Life sure has continued to throw wrenches my direction.  I’m kinda over it. Just days after my last posting, I lost my work BFF.  Yeah, we had different work ethics, but we made fun of each other at every possible moment.  We were constantly joking and trying to irritate each other, but we also talked each other off the ledge more times than I can count.   I’m not gonna lie, he knew more about my life than was probably healthy for a male/female work relationship.  My boss referred to the desk he sat at, just yesterday, as “Rob’s desk” and I’m not really ok with that.  We always joked that we had wished we had our own offices, but when one of us was out of the office, we would end up texting each other.  The days are longer without someone to chat with throughout the day, and I miss his knowledge and crazy quick wit.

Just before Rob passed, I had begun contemplating making a career move.   I love a lot about my job, but if you have ever heard me talk about traveling, you know I have no real love for aviation.  It’s nothing I ever mentioned to Rob, but I’m sure he would have had an opinion.  (Yes, its ok, my supervisors know I have been thinking about a change, so I’m not just airing it out there all willy nilly!). I’m not sure where a job search will take me, but I think it would be amazing to utilize the twists and turns of the last 6 years to my advantage.   I feel like I have a very unique skillset that I don’t wish on my worst enemy.  I CAN tell you that I have reached out to the Cancer Center to look for volunteer opportunities.  I have wanted to give back for a long time, but, you know, life.
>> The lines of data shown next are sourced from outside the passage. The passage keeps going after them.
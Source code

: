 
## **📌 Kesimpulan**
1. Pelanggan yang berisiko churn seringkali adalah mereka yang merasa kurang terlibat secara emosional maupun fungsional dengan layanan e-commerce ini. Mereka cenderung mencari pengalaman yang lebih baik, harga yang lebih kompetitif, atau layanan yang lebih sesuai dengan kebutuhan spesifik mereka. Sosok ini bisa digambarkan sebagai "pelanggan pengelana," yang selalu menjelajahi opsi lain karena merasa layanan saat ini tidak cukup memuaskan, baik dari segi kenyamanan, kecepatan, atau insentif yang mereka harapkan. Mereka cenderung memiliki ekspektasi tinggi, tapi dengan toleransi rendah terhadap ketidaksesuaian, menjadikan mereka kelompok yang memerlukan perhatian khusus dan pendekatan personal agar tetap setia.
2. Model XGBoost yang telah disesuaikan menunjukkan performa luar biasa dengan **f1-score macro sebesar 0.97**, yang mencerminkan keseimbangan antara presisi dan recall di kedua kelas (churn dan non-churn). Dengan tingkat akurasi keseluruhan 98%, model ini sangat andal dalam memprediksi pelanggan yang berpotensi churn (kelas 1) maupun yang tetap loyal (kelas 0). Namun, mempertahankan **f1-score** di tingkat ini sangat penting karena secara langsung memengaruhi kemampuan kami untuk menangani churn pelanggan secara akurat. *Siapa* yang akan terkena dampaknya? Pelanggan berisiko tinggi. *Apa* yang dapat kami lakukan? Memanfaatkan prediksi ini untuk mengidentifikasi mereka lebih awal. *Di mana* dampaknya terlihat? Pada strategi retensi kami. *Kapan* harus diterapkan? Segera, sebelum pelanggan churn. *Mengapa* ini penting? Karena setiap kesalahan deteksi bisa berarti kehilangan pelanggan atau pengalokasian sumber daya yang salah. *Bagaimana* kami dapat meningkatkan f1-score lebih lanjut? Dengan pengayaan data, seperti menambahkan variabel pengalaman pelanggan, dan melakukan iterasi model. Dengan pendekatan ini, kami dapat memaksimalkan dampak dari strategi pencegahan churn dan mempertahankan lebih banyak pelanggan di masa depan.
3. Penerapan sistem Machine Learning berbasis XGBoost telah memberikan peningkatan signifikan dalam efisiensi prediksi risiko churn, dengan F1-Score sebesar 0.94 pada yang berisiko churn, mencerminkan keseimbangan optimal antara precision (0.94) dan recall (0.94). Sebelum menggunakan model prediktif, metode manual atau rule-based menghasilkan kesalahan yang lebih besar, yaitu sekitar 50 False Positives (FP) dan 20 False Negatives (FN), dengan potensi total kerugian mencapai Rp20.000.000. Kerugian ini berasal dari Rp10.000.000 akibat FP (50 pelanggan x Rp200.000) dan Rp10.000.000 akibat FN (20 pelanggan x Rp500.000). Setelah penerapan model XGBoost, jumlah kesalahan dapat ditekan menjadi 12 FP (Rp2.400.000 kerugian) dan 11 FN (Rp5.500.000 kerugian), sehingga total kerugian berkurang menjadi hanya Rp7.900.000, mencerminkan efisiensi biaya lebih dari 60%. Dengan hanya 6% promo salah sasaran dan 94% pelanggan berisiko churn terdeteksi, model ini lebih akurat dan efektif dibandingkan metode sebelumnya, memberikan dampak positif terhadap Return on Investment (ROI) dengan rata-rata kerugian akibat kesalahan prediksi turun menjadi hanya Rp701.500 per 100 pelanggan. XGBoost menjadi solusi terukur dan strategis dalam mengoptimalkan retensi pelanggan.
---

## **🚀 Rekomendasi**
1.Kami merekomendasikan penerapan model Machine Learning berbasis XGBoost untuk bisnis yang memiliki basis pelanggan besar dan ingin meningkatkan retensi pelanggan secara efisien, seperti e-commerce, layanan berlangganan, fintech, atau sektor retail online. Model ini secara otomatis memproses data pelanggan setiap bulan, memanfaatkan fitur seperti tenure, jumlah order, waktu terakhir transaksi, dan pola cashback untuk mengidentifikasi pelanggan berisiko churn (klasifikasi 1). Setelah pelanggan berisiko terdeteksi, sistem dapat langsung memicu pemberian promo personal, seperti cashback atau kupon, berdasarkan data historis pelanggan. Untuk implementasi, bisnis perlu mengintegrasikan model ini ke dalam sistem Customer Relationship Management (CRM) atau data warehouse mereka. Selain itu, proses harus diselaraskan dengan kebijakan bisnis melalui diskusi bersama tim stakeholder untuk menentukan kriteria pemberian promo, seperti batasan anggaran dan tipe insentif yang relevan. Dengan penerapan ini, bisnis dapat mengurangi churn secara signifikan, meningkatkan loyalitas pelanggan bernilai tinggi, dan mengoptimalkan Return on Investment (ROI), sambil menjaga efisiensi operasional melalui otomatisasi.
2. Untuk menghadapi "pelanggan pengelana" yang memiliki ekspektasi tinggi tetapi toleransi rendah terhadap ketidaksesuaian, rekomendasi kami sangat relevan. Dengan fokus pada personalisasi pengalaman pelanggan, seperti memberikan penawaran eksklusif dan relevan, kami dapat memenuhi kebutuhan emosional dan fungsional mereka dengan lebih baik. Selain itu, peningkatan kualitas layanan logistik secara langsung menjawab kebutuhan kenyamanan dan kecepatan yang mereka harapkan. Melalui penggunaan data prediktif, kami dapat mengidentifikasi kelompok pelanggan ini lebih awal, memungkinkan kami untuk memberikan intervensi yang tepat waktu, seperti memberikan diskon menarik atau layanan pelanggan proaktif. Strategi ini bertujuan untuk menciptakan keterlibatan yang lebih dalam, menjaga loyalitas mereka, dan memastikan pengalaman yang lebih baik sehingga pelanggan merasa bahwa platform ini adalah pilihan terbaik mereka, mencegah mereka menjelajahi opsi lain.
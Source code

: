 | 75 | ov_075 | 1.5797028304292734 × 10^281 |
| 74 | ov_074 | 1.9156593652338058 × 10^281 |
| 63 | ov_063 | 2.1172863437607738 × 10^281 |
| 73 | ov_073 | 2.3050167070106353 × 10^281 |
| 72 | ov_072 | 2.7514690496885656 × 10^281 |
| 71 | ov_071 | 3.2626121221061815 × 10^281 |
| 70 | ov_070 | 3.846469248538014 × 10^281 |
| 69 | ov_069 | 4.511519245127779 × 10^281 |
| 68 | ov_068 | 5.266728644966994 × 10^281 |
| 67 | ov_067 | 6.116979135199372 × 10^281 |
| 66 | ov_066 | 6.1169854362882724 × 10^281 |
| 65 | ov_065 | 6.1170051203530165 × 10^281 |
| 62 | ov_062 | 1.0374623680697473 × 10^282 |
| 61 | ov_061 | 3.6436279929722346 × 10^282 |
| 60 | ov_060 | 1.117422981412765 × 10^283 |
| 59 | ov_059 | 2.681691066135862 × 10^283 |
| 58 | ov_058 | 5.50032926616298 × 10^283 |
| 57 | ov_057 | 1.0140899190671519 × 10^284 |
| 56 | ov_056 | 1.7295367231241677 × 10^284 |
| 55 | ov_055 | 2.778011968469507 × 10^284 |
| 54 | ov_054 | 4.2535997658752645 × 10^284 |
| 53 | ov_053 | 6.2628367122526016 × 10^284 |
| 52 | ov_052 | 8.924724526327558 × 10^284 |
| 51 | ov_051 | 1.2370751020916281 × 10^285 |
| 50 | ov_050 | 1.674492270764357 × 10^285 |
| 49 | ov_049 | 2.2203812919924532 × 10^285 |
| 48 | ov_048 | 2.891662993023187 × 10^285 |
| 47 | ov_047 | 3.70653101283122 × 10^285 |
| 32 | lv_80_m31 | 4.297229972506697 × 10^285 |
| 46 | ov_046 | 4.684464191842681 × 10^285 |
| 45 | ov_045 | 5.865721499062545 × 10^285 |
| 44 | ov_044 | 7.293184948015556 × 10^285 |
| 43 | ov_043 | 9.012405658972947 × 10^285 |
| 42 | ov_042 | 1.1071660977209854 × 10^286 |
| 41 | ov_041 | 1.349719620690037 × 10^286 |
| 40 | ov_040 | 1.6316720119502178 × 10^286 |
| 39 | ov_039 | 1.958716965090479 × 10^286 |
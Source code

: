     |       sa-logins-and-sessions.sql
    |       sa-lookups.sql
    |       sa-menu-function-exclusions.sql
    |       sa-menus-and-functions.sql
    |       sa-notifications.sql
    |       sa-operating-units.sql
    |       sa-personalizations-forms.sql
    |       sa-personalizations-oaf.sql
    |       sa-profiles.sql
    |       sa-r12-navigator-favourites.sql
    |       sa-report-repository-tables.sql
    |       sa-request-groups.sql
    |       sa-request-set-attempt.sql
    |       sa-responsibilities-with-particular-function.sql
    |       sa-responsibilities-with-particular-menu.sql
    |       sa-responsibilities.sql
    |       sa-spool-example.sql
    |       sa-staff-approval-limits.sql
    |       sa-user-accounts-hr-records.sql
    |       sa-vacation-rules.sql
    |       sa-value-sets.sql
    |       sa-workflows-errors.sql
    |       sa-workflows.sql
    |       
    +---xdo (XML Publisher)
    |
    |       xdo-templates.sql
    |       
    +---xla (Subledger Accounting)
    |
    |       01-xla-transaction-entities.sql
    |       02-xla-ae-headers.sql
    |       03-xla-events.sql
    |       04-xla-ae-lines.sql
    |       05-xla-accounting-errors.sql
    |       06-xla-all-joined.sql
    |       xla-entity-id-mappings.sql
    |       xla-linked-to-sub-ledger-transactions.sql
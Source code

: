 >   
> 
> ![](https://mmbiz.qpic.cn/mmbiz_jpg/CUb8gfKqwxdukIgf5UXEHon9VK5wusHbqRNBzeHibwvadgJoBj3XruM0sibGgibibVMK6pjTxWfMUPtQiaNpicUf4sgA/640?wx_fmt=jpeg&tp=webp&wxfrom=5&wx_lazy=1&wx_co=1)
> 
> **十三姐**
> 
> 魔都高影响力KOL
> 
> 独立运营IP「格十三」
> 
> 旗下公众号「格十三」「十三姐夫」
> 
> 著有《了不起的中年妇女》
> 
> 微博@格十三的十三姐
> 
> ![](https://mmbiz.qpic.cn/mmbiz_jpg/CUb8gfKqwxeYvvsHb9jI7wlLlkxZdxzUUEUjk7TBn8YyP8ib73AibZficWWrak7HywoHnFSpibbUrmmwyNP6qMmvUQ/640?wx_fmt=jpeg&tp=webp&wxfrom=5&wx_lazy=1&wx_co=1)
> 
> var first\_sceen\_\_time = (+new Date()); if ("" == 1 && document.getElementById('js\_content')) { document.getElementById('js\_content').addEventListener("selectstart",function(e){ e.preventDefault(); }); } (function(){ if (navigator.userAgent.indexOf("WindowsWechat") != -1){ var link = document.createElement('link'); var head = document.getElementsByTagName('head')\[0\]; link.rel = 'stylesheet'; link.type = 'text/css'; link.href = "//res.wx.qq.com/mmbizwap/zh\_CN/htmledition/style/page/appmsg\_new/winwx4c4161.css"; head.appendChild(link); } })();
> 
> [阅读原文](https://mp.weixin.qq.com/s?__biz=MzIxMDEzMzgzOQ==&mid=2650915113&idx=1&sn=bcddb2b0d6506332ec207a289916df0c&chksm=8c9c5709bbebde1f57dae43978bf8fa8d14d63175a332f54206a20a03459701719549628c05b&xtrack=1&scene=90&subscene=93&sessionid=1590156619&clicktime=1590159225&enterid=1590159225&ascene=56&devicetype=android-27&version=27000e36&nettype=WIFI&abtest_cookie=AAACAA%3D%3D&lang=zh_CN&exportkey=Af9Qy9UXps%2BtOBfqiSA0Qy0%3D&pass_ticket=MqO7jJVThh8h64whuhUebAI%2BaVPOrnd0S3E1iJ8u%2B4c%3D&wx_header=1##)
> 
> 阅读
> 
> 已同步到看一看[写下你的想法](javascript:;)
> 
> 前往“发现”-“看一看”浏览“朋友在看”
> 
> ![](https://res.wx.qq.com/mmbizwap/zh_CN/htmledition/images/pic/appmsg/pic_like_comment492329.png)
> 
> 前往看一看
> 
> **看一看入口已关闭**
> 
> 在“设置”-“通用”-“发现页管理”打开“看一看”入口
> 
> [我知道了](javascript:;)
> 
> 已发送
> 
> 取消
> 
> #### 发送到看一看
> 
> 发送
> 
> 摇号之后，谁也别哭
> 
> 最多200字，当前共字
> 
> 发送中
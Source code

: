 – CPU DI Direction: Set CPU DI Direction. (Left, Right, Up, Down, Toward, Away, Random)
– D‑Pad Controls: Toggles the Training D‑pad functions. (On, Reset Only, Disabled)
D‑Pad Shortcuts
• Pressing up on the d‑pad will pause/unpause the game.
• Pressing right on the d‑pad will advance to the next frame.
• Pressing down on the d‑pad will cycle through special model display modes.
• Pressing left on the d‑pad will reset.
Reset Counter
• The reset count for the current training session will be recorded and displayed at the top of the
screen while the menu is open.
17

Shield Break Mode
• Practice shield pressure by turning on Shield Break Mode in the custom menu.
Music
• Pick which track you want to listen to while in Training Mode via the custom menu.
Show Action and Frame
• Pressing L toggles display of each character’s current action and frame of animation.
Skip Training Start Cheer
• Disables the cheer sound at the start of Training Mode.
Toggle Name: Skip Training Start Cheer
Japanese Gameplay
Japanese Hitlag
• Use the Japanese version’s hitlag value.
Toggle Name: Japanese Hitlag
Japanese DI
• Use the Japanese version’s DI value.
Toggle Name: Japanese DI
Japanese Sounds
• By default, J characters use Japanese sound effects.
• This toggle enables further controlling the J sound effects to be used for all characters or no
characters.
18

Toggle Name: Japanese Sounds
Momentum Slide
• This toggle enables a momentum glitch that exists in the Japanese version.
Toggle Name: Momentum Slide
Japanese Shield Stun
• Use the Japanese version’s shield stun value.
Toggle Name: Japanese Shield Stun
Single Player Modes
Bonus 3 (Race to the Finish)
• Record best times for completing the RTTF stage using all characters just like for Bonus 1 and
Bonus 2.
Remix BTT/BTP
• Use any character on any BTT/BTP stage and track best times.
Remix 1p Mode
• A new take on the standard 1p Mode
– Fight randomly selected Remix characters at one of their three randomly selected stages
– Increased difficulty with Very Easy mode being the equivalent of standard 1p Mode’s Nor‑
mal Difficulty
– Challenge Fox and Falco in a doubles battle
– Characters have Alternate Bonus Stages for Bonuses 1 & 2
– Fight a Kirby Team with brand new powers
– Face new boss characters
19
I recently had an opportunity to look at a friends house that she is selling.  Am I even ready to move?  Mentally?  Physically?  Financially?   OY!  It was a good way to get me thinking about the possibility of moving….I mean, I have been in this “starter” house for FIFTEEN YEARS!  Ain’t nothing wrong with this doll house….but I have always wanted something a bit more spacious with a better floor plan.  I’m just not sure if now is the right time. But is any time the right time?   I know I will certainly need to assess my budgeting skills before I start to seriously think about making a change like that.  Maybe just get rid of my Amazon account.   Ha!  JK.    That’s not happening.  Just taking a gander made me think of my wish list for a new home, which by the way, needs to be a LOVE!  I know this place isn’t a dream home, for anyone.  I do know, that I got engaged in this house, about 10 feet from my current location.  We lived here when we got married, and we spent an abnormal amount of time in the basement watching tv and movies when John was sick.  I know that John wouldn’t want me to live here forever.   He HATED this house!

I feel like perhaps I have found myself in a slump…..or maybe that’s just the mattress.  The last few weeks have given me a lot to think about.  I’m a person who hates change, unless I’m in control of said change!  Maybe that’s the thing… maybe I don’t like life just throwing these changes at me.  I’m sure this is all part of some master plan and it will all work out in the end, but one change at a time, yo.